[Excerpts from a dataset]

▬▬▬▬▬▬▬▬▬▬

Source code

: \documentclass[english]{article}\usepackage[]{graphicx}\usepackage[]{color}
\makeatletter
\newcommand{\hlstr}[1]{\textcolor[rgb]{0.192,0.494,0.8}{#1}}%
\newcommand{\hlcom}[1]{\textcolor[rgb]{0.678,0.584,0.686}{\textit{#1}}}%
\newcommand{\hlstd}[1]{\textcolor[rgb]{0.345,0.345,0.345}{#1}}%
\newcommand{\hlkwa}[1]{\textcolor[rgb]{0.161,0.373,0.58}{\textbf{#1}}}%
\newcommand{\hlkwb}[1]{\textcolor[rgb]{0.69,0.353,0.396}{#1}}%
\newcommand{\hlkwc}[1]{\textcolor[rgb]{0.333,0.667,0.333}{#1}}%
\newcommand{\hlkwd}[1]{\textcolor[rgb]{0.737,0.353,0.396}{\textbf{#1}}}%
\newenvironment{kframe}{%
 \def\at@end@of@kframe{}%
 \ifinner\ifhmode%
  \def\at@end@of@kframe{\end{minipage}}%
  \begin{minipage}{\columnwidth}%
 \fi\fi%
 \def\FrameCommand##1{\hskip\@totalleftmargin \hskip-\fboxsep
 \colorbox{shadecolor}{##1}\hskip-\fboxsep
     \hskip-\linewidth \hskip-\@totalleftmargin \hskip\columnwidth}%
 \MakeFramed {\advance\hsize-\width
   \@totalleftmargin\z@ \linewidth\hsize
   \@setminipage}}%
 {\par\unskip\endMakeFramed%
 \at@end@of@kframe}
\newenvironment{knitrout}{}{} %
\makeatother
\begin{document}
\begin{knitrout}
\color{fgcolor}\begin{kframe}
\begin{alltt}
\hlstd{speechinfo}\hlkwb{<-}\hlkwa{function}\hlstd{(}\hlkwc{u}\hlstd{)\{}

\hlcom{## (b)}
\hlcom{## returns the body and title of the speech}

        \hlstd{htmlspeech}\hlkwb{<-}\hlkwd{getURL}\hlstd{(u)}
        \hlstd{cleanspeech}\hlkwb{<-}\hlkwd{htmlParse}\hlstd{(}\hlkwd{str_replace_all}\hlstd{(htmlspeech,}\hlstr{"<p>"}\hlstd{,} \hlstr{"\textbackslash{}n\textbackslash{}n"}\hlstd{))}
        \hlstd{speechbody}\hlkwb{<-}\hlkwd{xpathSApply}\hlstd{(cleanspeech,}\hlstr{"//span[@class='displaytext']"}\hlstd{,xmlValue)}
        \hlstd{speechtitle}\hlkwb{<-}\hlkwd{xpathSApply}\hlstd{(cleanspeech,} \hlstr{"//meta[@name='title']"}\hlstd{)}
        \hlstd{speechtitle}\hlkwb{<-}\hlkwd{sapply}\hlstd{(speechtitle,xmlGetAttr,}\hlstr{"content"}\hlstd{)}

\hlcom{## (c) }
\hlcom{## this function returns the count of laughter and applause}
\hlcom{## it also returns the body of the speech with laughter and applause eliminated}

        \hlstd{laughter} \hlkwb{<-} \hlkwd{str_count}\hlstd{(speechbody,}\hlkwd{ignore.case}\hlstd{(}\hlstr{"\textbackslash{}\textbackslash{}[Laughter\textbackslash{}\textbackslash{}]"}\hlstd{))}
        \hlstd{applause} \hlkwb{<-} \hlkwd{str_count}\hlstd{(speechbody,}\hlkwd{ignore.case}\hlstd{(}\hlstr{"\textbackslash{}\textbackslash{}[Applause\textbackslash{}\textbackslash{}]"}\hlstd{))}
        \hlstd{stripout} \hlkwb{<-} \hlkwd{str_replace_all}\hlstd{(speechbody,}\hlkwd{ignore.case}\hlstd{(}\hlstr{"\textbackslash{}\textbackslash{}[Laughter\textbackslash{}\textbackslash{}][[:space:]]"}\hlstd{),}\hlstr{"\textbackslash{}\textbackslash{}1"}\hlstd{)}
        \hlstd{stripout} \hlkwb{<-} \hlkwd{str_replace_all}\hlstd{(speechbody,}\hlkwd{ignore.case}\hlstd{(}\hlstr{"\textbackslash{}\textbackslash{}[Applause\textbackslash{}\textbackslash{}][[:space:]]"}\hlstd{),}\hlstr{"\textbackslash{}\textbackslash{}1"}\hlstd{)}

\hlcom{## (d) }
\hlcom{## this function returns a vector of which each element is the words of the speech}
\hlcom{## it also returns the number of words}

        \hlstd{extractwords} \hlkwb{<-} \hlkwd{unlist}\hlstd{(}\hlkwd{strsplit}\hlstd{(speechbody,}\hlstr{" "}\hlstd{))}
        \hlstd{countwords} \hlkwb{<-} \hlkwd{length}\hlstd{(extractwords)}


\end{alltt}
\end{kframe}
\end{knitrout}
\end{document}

▬▬▬▬▬▬▬▬▬▬

▶ [Task goal]: One number is all the reply should hold: how many lines in these records include the word "kframe".

▶ [Output for this task]: 6